Extra Seminar Computer Science
When: | Mo 14-01-2019 09:00 - 10:00 |
Where: | 5161.0041B Bernoulliborg |
Title:
The Relevance of Application Domains in Empirical Findings
ABSTRACT
Research on empirical software engineering has increasingly used
data from online repositories or collective efforts. The latest trends
for researchers is to gather as much data as possible to (i) prevent
bias in the representation of a small sample, (ii) work with a sample
as close as the population itself, and (iii) showcase the performance
of existing or new tools in treating vast amount of data.
The effects of harvesting enormous amounts of data have been
only marginally considered so far: data could be corrupted; reposi-
tories could be forked; and developer identities could be duplicated.

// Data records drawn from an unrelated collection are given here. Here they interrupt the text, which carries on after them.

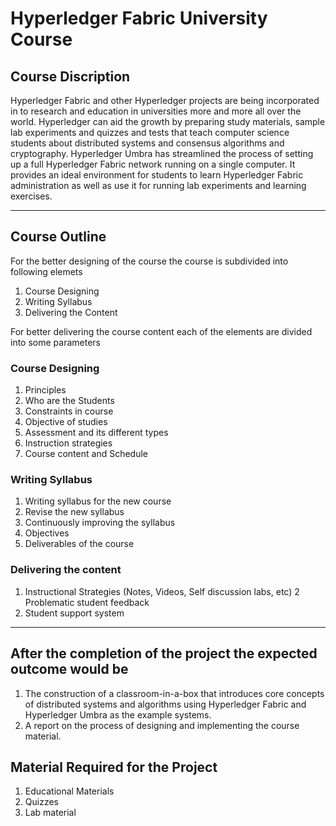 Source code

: # Hyperledger Fabric University Course

## Course Discription 

Hyperledger Fabric and other Hyperledger projects are being incorporated in to research and education in universities more and more all over the world. Hyperledger can aid the growth by preparing study materials, sample lab experiments and quizzes and tests that teach computer science students about distributed systems and consensus algorithms and cryptography. Hyperledger Umbra has streamlined the process of setting up a full Hyperledger Fabric network running on a single computer. It provides an ideal environment for students to learn Hyperledger Fabric administration as well as use it for running lab experiments and learning exercises.

----

## Course Outline 

For the better designing of the course the course is subdivided into following elemets 
1. Course Designing
2. Writing Syllabus
3. Delivering the Content

For better delivering the course content each of the elements are divided into some parameters 

### Course Designing 
1. Principles
2. Who are the Students
3. Constraints in course
4. Objective of studies
5. Assessment and its different types
6. Instruction strategies
7. Course content and Schedule

### Writing Syllabus
1. Writing syllabus for the new course
2. Revise the new syllabus
3. Continuously improving the syllabus
4. Objectives
5. Deliverables of the course

### Delivering the content
1. Instructional Strategies (Notes, Videos, Self discussion labs, etc)
2 Problematic student feedback
3. Student support system

----

## After the completion of the project the expected outcome would be 
1. The construction of a classroom-in-a-box that introduces core concepts of distributed systems and algorithms using Hyperledger Fabric and Hyperledger Umbra as the example systems.
2. A report on the process of designing and implementing the course material.


## Material Required for the Project
1. Educational Materials
2. Quizzes
3. Lab material

 
  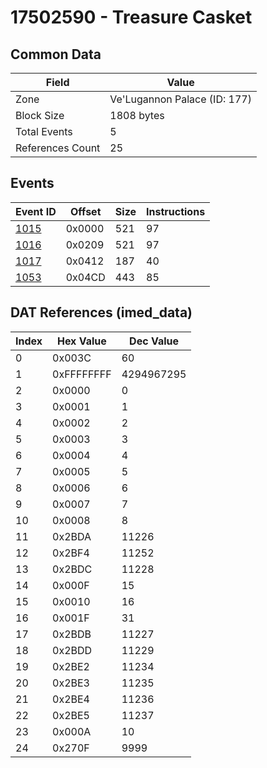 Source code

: # 17502590 - Treasure Casket

## Common Data

| Field            | Value                        |
|------------------|------------------------------|
| Zone             | Ve'Lugannon Palace (ID: 177) |
| Block Size       | 1808 bytes                   |
| Total Events     | 5                            |
| References Count | 25                           |

## Events

| Event ID          | Offset   |   Size |   Instructions |
|-------------------|----------|--------|----------------|
| [1015](./1015.md) | 0x0000   |    521 |             97 |
| [1016](./1016.md) | 0x0209   |    521 |             97 |
| [1017](./1017.md) | 0x0412   |    187 |             40 |
| [1053](./1053.md) | 0x04CD   |    443 |             85 |

## DAT References (imed_data)

|   Index | Hex Value   |   Dec Value |
|---------|-------------|-------------|
|       0 | 0x003C      |          60 |
|       1 | 0xFFFFFFFF  |  4294967295 |
|       2 | 0x0000      |           0 |
|       3 | 0x0001      |           1 |
|       4 | 0x0002      |           2 |
|       5 | 0x0003      |           3 |
|       6 | 0x0004      |           4 |
|       7 | 0x0005      |           5 |
|       8 | 0x0006      |           6 |
|       9 | 0x0007      |           7 |
|      10 | 0x0008      |           8 |
|      11 | 0x2BDA      |       11226 |
|      12 | 0x2BF4      |       11252 |
|      13 | 0x2BDC      |       11228 |
|      14 | 0x000F      |          15 |
|      15 | 0x0010      |          16 |
|      16 | 0x001F      |          31 |
|      17 | 0x2BDB      |       11227 |
|      18 | 0x2BDD      |       11229 |
|      19 | 0x2BE2      |       11234 |
|      20 | 0x2BE3      |       11235 |
|      21 | 0x2BE4      |       11236 |
|      22 | 0x2BE5      |       11237 |
|      23 | 0x000A      |          10 |
|      24 | 0x270F      |        9999 |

In this paper we posit that there is a fundamental flaw in harvesting
large amounts of data, and when generalising the conclusions: the
application domain, or context, of the analysed systems must be
the primary factor for the cluster sampling of FOSS projects.
In this talk we analyse a sample of software systems, and using
an existing approach based on Latent Dirichlet Allocation (LDA), we
derive their application domains. We extract a suite structural OO
metrics from each project, and cluster projects by domains: we show
that most of the chosen metrics come from different populations,
and are based on the application domains.